Posted by Mike Haller on Tuesday, June 8. 2010 at 21:25 in Communities
What happens in the first minute after you tweet?

When you post an update to your Twitter status (engl. to tweet) which contains a URL, there is going to be some automated reaction from the network. Let's examine what happens after I've tweeted the following:



The first thing happening within seconds is that Twitter's own bot (Twitterbot/0.1) performs a request to see if the URL is valid. The IP 128.242.241.133 is hosted at dedicatedserver.com, an NTT company located in San Jose. The data center seems to be the same where Twitter itself is hosted. They do not retrieve the contents (they're using the HEAD command instead of GET), perhaps to resolve redirects from shortened URLs.

At the same time, 38.113.234.181 is receiving the blog's post content. The bot is called Voyager/1.0. The IP is routed through "PSINet, Inc." and has the ID COGENT-NB-0002. Someone else already found out in 2007 that this IP is used by Kosmix.com crawler:

38.113.234.181 resolves to crawl1.cosmixcorp.com, and cosmixcorp.com redirects to kosmix.com - a California, USA-based outfit which appears to be legit in a "we're a cool California start-up" kind of way. Not quite sure what they're doing (hey - it's Web 2.0), but it evidently involves crawling without an identifiable bot UA.


Also in the first second after the tweet, two requests from 72.13.91.40 and 72.13.91.42 retrieve parts of the HTML content. I say parts, because the blog post has 34kb of HTML content, but those bots (written in Java) only retrieve 20kb. Perhaps they're using compression and Voyager doesn't? Or they just cancelled in the middle of the download, who knows? 72.13.91.42 is routed by Energy Group Networks (EGIHosting EGIHOSTING-1 , Edgios Inc. EDGIOS), administrated by Scott Brookshire, appears to be a low-cost streaming hosting provider.

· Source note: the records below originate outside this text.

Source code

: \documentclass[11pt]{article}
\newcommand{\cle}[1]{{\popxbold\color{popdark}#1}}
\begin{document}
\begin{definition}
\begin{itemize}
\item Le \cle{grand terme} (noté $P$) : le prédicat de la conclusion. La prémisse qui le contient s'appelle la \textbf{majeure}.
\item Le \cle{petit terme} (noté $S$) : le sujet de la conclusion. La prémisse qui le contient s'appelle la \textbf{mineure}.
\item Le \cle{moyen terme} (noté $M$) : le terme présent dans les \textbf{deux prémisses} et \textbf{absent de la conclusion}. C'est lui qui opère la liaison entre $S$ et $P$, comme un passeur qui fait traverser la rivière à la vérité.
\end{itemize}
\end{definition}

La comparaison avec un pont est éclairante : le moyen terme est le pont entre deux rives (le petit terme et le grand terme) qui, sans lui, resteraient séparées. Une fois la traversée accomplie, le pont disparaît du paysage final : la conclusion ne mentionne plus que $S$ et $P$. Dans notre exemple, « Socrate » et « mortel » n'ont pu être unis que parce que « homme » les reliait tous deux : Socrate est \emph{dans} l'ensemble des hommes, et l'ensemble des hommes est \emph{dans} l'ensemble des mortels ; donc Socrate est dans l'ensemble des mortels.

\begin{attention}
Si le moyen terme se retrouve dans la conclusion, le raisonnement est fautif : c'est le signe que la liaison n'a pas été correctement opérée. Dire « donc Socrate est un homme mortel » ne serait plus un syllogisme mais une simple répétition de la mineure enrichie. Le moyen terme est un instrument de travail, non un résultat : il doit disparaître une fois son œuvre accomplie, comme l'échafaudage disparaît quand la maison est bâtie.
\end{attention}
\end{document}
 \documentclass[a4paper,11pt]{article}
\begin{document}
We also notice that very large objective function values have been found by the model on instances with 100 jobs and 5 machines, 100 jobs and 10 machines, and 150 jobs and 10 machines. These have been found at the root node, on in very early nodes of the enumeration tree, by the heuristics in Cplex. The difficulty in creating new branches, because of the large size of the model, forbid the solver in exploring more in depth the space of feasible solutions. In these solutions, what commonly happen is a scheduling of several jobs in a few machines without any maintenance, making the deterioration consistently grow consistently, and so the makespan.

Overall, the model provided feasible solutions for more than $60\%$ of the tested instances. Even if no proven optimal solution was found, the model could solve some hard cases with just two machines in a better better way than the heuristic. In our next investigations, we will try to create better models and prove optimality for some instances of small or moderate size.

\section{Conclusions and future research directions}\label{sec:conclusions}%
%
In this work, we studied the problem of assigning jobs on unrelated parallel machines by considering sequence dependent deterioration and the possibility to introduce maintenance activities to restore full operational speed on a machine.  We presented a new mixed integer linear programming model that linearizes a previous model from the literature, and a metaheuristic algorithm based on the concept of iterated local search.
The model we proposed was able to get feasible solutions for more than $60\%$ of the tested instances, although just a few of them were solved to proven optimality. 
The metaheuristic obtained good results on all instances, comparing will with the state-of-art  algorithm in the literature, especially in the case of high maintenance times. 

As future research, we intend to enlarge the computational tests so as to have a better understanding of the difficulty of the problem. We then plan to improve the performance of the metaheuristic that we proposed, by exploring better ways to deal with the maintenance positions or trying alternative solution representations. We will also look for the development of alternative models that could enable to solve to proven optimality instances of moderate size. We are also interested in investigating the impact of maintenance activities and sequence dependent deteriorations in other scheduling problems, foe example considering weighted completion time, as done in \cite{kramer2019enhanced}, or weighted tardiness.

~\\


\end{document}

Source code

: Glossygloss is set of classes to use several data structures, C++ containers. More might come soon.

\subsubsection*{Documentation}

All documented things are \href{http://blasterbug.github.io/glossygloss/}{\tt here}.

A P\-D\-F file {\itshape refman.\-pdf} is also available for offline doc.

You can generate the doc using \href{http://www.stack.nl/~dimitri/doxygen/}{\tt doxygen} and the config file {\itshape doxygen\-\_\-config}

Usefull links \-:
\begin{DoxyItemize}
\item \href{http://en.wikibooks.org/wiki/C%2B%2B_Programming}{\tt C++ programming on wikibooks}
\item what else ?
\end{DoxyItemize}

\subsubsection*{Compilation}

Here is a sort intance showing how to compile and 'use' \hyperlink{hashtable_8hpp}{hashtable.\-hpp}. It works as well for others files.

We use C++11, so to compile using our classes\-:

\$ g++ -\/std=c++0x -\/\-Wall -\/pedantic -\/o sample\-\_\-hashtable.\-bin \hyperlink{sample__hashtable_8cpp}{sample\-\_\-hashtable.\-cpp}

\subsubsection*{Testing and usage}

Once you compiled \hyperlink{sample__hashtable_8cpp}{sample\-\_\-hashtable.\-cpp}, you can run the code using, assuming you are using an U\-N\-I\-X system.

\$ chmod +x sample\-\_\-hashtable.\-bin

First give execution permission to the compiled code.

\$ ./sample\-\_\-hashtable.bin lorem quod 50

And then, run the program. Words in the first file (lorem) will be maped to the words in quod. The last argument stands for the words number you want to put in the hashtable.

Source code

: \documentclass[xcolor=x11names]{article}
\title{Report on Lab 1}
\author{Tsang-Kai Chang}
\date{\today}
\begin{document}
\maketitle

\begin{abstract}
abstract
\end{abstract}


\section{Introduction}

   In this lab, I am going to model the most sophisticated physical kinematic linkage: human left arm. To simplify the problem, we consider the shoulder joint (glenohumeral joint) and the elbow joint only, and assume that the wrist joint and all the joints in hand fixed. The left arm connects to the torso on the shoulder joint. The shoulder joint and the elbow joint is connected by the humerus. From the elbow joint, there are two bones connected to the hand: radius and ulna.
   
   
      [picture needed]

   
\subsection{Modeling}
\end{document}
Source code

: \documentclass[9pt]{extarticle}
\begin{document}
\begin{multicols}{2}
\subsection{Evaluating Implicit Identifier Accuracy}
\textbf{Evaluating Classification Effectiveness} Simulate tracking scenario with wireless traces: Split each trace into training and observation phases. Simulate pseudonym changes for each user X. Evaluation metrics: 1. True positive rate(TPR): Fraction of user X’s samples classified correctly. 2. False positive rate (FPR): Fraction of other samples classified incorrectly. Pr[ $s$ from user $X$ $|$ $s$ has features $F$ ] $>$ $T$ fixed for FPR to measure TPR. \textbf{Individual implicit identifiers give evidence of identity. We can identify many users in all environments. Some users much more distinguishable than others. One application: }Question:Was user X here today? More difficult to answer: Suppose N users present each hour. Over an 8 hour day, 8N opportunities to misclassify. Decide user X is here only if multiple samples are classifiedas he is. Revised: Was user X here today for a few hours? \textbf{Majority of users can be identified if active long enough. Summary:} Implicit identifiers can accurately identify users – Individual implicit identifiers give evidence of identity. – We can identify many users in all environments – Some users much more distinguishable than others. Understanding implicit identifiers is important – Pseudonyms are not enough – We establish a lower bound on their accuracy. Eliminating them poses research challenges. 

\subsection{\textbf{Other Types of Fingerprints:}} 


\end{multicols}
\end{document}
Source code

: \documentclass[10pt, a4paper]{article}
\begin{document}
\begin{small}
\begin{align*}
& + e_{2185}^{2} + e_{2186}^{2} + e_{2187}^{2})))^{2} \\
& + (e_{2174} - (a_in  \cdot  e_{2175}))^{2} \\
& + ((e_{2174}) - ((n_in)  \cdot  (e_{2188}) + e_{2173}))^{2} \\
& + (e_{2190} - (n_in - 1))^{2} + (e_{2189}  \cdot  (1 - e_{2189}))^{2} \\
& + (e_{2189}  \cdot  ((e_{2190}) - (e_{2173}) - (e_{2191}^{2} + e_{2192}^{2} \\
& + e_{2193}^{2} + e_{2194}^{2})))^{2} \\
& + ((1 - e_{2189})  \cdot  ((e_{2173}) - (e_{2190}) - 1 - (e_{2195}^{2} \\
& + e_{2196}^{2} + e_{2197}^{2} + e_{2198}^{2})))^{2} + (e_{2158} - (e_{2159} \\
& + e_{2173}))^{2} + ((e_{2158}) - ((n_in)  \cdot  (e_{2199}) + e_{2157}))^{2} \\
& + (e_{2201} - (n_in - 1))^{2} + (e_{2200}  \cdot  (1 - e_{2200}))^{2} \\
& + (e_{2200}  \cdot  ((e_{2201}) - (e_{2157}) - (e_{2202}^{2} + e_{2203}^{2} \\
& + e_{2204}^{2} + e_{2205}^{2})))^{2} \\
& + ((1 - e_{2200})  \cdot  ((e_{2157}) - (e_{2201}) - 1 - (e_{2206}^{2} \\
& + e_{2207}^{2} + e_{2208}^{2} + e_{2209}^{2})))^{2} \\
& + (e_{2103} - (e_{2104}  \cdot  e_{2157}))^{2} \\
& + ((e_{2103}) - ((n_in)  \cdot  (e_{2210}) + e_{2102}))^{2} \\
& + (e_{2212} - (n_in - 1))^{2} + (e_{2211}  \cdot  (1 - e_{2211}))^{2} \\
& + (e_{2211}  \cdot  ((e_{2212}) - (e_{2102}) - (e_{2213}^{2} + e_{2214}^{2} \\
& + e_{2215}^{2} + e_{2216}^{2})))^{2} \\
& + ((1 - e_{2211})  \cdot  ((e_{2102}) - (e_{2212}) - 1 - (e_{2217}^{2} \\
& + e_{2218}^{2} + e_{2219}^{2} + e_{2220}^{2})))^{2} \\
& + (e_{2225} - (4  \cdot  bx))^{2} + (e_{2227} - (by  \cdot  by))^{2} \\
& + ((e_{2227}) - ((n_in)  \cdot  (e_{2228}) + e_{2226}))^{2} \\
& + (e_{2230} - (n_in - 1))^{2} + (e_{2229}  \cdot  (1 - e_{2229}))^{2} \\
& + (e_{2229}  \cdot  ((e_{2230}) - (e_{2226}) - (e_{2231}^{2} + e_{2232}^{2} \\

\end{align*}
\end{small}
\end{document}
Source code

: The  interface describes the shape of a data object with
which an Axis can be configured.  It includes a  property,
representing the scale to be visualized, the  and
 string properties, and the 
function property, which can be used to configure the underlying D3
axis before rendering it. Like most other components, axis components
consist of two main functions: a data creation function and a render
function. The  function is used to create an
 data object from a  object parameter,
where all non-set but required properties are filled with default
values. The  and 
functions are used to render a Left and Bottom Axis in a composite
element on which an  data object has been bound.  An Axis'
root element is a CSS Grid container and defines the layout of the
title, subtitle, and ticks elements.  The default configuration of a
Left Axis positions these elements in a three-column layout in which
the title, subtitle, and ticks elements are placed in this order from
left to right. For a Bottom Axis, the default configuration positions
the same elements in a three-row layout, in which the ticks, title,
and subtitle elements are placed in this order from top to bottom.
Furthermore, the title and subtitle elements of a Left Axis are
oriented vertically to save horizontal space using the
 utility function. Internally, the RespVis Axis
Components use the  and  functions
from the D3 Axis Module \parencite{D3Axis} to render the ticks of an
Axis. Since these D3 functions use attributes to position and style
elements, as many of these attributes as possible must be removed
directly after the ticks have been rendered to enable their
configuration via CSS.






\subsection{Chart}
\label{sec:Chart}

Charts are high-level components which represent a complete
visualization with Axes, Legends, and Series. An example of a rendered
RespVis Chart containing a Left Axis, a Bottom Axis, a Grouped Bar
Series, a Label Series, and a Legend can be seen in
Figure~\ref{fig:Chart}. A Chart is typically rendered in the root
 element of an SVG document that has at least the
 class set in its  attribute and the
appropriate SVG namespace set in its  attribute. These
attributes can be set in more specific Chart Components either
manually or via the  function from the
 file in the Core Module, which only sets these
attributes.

In the second second (haha), another bot appears which reads the whole blog post. It's called NjuiceBot, trying to cover as Firefox. Originating from 85.114.136.243, the bot also downloads the FavIcon and the root of the blog. Funny about this IP is that its hosted by "SK-Gaming via gamed.de Gameserver" - a gaming hosting company. Some people, like me, don't understand what a game server has to do with tweets.

The next few requests are pretty boring, so I'll keep it short:

Google's Googlebot comes next from 66.249.71.205 Another bot called OneRiot/1.0 from 216.24.142.46. And something called metaURI from 75.101.232.27, which provides meta-information access about URLs via API. Unidentified bots from 65.52.29.84, 65.52.2.3 and 70.37.65.108. All three do receive the full HTML content of the blog post (but no images). All three do not identify themselves as being bots, which is bad behavior. Another bot called mxbot/1.0 from 67.207.201.160 which is the first reading robots.txt. Congratulations for being the first bot out of ten for adhering to the rules.

Then, Amazon from 75.101.170.136 tries to resolve URLs by issueing a HEAD request using PycURL/7.18.2
And another one called Twingly Recon from 79.99.6.106 using HEAD.

And someone, deployed on Google AppEngine, who doesn't know how to parse URLs correctly. It failed parsing /archives/150-How-to-implement-password-policies-using-business-rules-modeling.html and cut the URL off after the first dash character, resulting in this little request with 40kb (my blog "redirects" 404 file not found to the root page).
74.125.75.1 - - [03/Jun/2010:23:23:32 +0200] "GET /archives/150 HTTP/1.1" 200 41431
"-" "AppEngine-Google; (+http://code.google.com/appengine; appid: linksalpha)"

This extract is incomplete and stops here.